TASK BRIEF:
Please restate each entry word for word.

------------------------------------

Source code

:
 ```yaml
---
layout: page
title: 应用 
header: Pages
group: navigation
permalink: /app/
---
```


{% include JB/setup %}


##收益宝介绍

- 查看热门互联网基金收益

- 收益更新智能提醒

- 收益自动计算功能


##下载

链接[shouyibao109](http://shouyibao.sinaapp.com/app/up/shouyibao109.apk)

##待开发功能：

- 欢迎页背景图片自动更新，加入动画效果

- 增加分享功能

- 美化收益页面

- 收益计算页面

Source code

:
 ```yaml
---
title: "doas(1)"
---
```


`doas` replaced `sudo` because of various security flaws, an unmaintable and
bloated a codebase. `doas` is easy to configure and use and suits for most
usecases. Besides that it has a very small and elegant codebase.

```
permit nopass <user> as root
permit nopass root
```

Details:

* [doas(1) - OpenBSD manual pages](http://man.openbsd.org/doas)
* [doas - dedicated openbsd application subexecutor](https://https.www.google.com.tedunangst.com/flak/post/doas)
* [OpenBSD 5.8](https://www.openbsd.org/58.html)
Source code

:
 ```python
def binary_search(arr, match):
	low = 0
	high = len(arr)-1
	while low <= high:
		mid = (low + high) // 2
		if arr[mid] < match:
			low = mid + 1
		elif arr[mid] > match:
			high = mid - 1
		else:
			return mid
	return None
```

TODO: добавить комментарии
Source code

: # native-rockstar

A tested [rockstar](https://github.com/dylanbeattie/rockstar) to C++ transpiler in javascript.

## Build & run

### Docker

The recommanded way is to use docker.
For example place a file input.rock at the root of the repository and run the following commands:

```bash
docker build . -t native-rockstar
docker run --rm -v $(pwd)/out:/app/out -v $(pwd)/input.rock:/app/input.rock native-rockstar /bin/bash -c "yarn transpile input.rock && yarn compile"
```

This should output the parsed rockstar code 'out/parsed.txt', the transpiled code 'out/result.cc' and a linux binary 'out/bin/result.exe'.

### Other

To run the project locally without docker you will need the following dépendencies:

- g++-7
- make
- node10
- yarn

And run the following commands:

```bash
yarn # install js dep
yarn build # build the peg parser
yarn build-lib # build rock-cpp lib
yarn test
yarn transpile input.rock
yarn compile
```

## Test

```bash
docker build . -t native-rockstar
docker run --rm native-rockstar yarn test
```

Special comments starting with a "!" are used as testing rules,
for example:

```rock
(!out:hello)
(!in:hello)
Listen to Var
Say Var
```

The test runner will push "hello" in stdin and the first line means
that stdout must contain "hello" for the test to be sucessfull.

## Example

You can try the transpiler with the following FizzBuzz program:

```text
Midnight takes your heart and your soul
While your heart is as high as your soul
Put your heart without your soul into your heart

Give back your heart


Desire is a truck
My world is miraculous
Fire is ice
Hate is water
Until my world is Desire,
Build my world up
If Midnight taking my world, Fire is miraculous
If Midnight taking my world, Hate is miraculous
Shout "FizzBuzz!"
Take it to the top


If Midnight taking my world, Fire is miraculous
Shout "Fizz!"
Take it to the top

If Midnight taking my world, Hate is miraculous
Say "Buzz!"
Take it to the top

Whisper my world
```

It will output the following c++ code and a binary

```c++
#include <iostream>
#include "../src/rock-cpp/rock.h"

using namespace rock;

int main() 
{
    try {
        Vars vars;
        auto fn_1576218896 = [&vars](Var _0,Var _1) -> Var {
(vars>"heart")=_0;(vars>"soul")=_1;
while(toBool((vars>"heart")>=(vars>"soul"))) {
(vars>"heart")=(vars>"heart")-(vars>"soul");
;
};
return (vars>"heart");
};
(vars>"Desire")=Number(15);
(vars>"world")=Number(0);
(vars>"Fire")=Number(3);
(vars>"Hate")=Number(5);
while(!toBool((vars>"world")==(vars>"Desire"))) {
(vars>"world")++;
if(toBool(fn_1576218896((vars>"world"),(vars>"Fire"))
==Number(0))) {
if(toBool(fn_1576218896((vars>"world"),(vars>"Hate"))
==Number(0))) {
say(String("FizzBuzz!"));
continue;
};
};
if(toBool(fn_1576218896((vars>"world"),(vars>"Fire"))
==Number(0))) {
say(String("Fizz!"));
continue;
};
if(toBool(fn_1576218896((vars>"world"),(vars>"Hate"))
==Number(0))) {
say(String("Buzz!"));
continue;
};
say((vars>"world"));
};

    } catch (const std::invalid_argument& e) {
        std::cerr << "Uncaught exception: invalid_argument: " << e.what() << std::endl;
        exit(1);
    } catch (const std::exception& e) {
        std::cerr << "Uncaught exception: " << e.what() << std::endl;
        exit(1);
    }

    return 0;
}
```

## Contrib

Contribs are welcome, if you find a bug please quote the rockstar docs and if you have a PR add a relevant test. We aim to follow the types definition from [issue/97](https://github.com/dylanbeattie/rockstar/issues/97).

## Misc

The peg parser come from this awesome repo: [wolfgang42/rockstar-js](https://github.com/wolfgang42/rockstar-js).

------------------------------------

REPLY:
Source code

:
 ```yaml
---
layout: page
title: 应用 
header: Pages
group: navigation
permalink: /app/
---
```


{% include JB/setup %}


##收益宝介绍

- 查看热门互联网基金收益

- 收益更新智能提醒

- 收益自动计算功能


##下载

链接[shouyibao109](http://shouyibao.sinaapp.com/app/up/shouyibao109.apk)

##待开发功能：

- 欢迎页背景图片自动更新，加入动画效果

- 增加分享功能

- 美化收益页面

- 收益计算页面

Source code

:
 ```yaml
---
title: "doas(1)"
---
```


`doas` replaced `sudo` because of various security flaws, an unmaintable and
bloated a codebase. `doas` is easy to configure and use and suits for most
usecases. Besides that it has a very small and elegant codebase.

```
permit nopass <user> as root
permit nopass root
```

Details:

* [doas(1) - OpenBSD manual pages](http://man.openbsd.org/doas)
* [doas - dedicated openbsd application subexecutor](https://https.www.google.com.tedunangst.com/flak/post/doas)
* [OpenBSD 5.8](https://www.openbsd.org/58.html)
Source code

:
 ```python
def binary_search(arr, match):
	low = 0
	high = len(arr)-1
	while low <= high:
		mid = (low + high) // 2
		if arr[mid] < match:
			low = mid + 1
		elif arr[mid] > match:
			high = mid - 1
		else:
			return mid
	return None
```

TODO: добавить комментарии
Source code

: # native-rockstar

A tested [rockstar](https://github.com/dylanbeattie/rockstar) to C++ transpiler in javascript.

## Build & run

### Docker

The recommanded way is to use docker.
For example place a file input.rock at the root of the repository and run the following commands:

```bash
docker build . -t native-rockstar
docker run --rm -v $(pwd)/out:/app/out -v $(pwd)/input.rock:/app/input.rock native-rockstar /bin/bash -c "yarn transpile input.rock && yarn compile"
```

This should output the parsed rockstar code 'out/parsed.txt', the transpiled code 'out/result.cc' and a linux binary 'out/bin/result.exe'.

### Other

To run the project locally without docker you will need the following dépendencies:

- g++-7
- make
- node10
- yarn

And run the following commands:

```bash
yarn # install js dep
yarn build # build the peg parser
yarn build-lib # build rock-cpp lib
yarn test
yarn transpile input.rock
yarn compile
```

## Test

```bash
docker build . -t native-rockstar
docker run --rm native-rockstar yarn test
```

Special comments starting with a "!" are used as testing rules,
for example:

```rock
(!out:hello)
(!in:hello)
Listen to Var
Say Var
```

The test runner will push "hello" in stdin and the first line means
that stdout must contain "hello" for the test to be sucessfull.

## Example

You can try the transpiler with the following FizzBuzz program:

```text
Midnight takes your heart and your soul
While your heart is as high as your soul
Put your heart without your soul into your heart

Give back your heart


Desire is a truck
My world is miraculous
Fire is ice
Hate is water
Until my world is Desire,
Build my world up
If Midnight taking my world, Fire is miraculous
If Midnight taking my world, Hate is miraculous
Shout "FizzBuzz!"
Take it to the top


If Midnight taking my world, Fire is miraculous
Shout "Fizz!"
Take it to the top

If Midnight taking my world, Hate is miraculous
Say "Buzz!"
Take it to the top

Whisper my world
```

It will output the following c++ code and a binary

```c++
#include <iostream>
#include "../src/rock-cpp/rock.h"

using namespace rock;

int main() 
{
    try {
        Vars vars;
        auto fn_1576218896 = [&vars](Var _0,Var _1) -> Var {
(vars>"heart")=_0;(vars>"soul")=_1;
while(toBool((vars>"heart")>=(vars>"soul"))) {
(vars>"heart")=(vars>"heart")-(vars>"soul");
;
};
return (vars>"heart");
};
(vars>"Desire")=Number(15);
(vars>"world")=Number(0);
(vars>"Fire")=Number(3);
(vars>"Hate")=Number(5);
while(!toBool((vars>"world")==(vars>"Desire"))) {
(vars>"world")++;
if(toBool(fn_1576218896((vars>"world"),(vars>"Fire"))
==Number(0))) {
if(toBool(fn_1576218896((vars>"world"),(vars>"Hate"))
==Number(0))) {
say(String("FizzBuzz!"));
continue;
};
};
if(toBool(fn_1576218896((vars>"world"),(vars>"Fire"))
==Number(0))) {
say(String("Fizz!"));
continue;
};
if(toBool(fn_1576218896((vars>"world"),(vars>"Hate"))
==Number(0))) {
say(String("Buzz!"));
continue;
};
say((vars>"world"));
};

    } catch (const std::invalid_argument& e) {
        std::cerr << "Uncaught exception: invalid_argument: " << e.what() << std::endl;
        exit(1);
    } catch (const std::exception& e) {
        std::cerr << "Uncaught exception: " << e.what() << std::endl;
        exit(1);
    }

    return 0;
}
```

## Contrib

Contribs are welcome, if you find a bug please quote the rockstar docs and if you have a PR add a relevant test. We aim to follow the types definition from [issue/97](https://github.com/dylanbeattie/rockstar/issues/97).

## Misc

The peg parser come from this awesome repo: [wolfgang42/rockstar-js](https://github.com/wolfgang42/rockstar-js).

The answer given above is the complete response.